蜜事は研究室で
「ああ、そうだ。こんなところで時間を潰している場合じゃなかった」



ほとんど呆然としてしまっていたわたしの目の前で、彼は自らの腕時計に視線を落とした。

そしてそのまま、今度はわたしに目を向ける。



「きみ、学年と名前は?」

「へ、あ。1年の、椎名 桃……です」

「シーナ、ね。……さっそくだけどシーナ、俺はこれから、非常に大切な用がある。
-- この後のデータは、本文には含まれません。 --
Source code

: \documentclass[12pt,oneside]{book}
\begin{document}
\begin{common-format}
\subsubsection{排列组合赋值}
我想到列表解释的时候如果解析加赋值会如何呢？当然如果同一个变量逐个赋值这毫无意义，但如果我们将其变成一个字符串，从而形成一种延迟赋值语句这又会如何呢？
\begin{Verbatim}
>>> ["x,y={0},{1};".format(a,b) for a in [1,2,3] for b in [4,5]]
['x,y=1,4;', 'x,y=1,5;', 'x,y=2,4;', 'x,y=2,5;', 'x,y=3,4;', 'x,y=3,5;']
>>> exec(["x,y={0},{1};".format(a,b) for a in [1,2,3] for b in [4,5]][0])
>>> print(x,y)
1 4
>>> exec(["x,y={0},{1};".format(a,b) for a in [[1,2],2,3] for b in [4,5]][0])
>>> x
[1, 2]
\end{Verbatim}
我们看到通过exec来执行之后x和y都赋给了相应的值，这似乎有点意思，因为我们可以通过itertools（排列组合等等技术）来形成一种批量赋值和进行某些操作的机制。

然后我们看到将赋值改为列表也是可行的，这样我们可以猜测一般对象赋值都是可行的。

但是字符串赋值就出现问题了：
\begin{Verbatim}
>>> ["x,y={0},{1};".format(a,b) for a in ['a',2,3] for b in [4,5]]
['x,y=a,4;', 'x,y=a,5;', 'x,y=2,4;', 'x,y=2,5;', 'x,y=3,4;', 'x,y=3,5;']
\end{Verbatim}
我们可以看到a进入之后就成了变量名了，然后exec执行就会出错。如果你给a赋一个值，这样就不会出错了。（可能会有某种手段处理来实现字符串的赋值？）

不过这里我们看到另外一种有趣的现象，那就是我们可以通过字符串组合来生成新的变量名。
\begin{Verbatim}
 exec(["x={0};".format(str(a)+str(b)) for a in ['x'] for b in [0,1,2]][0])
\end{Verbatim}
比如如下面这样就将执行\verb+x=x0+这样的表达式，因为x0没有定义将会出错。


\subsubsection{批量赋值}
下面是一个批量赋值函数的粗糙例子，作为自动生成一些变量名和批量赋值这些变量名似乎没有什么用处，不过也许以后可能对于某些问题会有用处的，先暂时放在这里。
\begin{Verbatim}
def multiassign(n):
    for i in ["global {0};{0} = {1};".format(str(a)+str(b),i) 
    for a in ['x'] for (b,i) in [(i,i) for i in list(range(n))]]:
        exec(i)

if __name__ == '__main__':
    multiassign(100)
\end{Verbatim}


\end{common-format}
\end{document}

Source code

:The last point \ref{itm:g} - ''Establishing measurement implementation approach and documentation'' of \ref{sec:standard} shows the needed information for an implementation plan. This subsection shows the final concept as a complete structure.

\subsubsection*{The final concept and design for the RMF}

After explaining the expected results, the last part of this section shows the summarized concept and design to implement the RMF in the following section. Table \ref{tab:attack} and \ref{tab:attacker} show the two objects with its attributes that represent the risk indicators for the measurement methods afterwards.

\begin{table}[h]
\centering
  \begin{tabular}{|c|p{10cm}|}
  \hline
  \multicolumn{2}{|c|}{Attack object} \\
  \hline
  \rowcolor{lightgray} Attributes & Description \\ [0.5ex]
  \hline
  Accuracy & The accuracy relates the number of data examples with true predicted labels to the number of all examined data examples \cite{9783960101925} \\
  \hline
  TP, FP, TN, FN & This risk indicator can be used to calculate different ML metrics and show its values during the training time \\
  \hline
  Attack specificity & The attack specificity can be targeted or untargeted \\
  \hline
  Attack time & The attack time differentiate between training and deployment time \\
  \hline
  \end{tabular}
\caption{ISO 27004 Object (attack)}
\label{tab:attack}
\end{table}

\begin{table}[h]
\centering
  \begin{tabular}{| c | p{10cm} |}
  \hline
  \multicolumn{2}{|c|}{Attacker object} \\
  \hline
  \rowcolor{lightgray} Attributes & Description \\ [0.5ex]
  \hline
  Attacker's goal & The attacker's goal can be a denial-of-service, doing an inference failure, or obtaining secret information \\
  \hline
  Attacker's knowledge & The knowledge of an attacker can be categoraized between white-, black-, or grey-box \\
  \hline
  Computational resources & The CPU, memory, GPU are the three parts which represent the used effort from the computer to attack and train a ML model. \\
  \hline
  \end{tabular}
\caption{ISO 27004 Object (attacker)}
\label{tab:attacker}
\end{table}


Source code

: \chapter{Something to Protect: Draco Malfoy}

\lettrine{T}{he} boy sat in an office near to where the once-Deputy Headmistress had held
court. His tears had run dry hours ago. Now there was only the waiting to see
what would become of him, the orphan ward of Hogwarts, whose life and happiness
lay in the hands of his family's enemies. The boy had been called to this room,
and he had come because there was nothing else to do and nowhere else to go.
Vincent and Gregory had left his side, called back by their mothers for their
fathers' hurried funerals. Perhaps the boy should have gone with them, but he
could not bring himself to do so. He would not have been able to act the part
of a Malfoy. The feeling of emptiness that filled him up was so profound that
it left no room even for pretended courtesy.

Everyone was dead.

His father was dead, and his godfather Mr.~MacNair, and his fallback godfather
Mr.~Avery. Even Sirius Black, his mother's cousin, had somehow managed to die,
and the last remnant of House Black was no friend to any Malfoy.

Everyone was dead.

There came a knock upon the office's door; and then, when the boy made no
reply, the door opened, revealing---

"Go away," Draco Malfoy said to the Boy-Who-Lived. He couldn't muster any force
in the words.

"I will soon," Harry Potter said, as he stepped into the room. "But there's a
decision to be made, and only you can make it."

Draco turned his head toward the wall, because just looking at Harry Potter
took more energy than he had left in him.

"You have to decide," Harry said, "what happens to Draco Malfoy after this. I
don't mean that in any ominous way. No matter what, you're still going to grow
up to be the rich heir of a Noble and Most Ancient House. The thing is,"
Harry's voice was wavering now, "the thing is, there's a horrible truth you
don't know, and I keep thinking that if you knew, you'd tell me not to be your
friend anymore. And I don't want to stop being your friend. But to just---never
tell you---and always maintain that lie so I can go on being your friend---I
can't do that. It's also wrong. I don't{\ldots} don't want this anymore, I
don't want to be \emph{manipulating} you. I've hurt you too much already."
とはいえしばらくしたらまたここに戻ってくるから、それまでこの研究室の留守を預かっといてくれないか?」

「は? 研究室、ってちょ、あの……っ!」

「じゃ、よろしく頼むよ」



言うが早いか、その男はわたしを置いてさっさと廊下の角を曲がっていってしまった。

残されたわたしは、ただ呆然とその場に立ち尽くしていて。だけど真面目女子なわたしが、かなり一方的だったとはいえ人に頼まれたことを放ってどこかに行けるはずもなくて。

結局わたしは、当時まだその存在を知らなかった天才高校生が戻ってくるまで、その教室のドアの前で待ちぼうけさせられることになったのだった。

……しかもその用事というのが、近くのコンビニにチョコレートを買いに行っていただけだったなんて……今思い出してもあほらしすぎて脱力してしまう。